Scales of justice. - SaltWire Network

A man who shot and killed a dog in Parsons Pond because it had attacked his pet has been found guilty of three offences related to the incident.

Judge Wayne Gorman made the ruling in the case of George Payne following a trial held during a recent provincial court circuit stop in Rocky Harbour.

The court had heard that Payne had been in his yard with his dog, Trooper, when another dog, Sammy, attacked Trooper in May 2017. Trooper was injured, but was treated without the intervention of a veterinarian.

Payne’s partner suggested they euthanize Trooper because it was the third time Sammy had attacked their pets and they could not afford the vet bills should it ever come to that. The court was told Sammy had killed another of their dogs and had attacked Trooper on a prior occasion.

Payne told his partner they were not going to be putting Trooper down because of another dog’s aggression. He went to his son’s home to retrieved a rifle and some ammunition and set out to shoot Sammy.

After finding Sammy, Payne shot and injured the dog. Sammy was taken to a vet, but later died.

Children were playing in the area at the time Sammy was shot.

Payne was convicted of careless use of a firearm, possession of a firearm without being licensed to do so and injuring a dog.

Payne tried to justify the shooting by testifying that he was protecting himself and Trooper from being attacked and he had a right to kill Sammy because the dog was still a threat. He said the dog was running towards him when he shot it.

Payne also argued that the children said to be in the area were about 500 metres away from him and using the firearm was not done carelessly.

The court had heard evidence from other witnesses saying the children were only about 75 metres away from where the dog was shot.

Payne also said he did not think he needed a licence to possess the rifle.

Gorman disagreed with the defence, ruling Payne’s intention in retrieving the firearm was to kill Sammy because he was upset about Trooper being attacked.

The judge also ruled that Payne’s contention that he had thought he heard a news report saying firearm licensing requirements had been abolished was nonsensical and blatantly false.

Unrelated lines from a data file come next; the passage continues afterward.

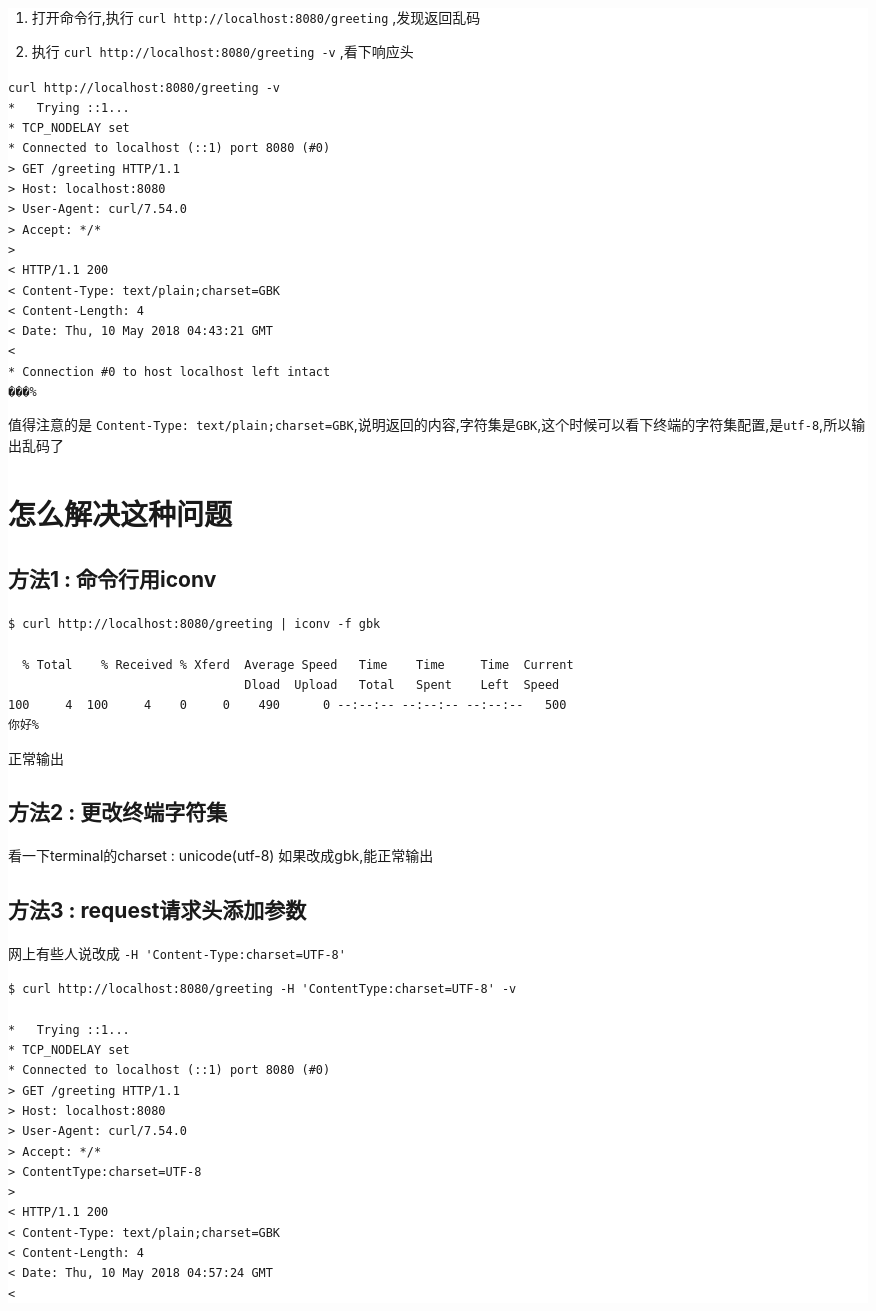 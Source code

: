 1. 打开命令行,执行 `curl http://localhost:8080/greeting` ,发现返回乱码

1. 执行 `curl http://localhost:8080/greeting -v` ,看下响应头   

```
curl http://localhost:8080/greeting -v
*   Trying ::1...
* TCP_NODELAY set
* Connected to localhost (::1) port 8080 (#0)
> GET /greeting HTTP/1.1
> Host: localhost:8080
> User-Agent: curl/7.54.0
> Accept: */*
>
< HTTP/1.1 200
< Content-Type: text/plain;charset=GBK
< Content-Length: 4
< Date: Thu, 10 May 2018 04:43:21 GMT
<
* Connection #0 to host localhost left intact
���%

```

值得注意的是 `Content-Type: text/plain;charset=GBK`,说明返回的内容,字符集是`GBK`,这个时候可以看下终端的字符集配置,是`utf-8`,所以输出乱码了

# 怎么解决这种问题

## 方法1 : 命令行用iconv
```
$ curl http://localhost:8080/greeting | iconv -f gbk

  % Total    % Received % Xferd  Average Speed   Time    Time     Time  Current
                                 Dload  Upload   Total   Spent    Left  Speed
100     4  100     4    0     0    490      0 --:--:-- --:--:-- --:--:--   500
你好%

```
正常输出

## 方法2 : 更改终端字符集
看一下terminal的charset : unicode(utf-8)
如果改成gbk,能正常输出

## 方法3 : request请求头添加参数
网上有些人说改成 `-H 'Content-Type:charset=UTF-8'`
```
$ curl http://localhost:8080/greeting -H 'ContentType:charset=UTF-8' -v

*   Trying ::1...
* TCP_NODELAY set
* Connected to localhost (::1) port 8080 (#0)
> GET /greeting HTTP/1.1
> Host: localhost:8080
> User-Agent: curl/7.54.0
> Accept: */*
> ContentType:charset=UTF-8
>
< HTTP/1.1 200
< Content-Type: text/plain;charset=GBK
< Content-Length: 4
< Date: Thu, 10 May 2018 04:57:24 GMT
<
```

Gorman also found that walking with a loaded rifle through a residential area where children were playing and then shooting that firearm was not a prudent thing to do.

“I found Mr. Payne’s evidence to have been fashioned in an attempt to excuse

his behaviour … He set out to kill Sammy as an act of revenge

and did so,” Gorman said in his written decision on this case.

A sentencing hearing has been set for June 27.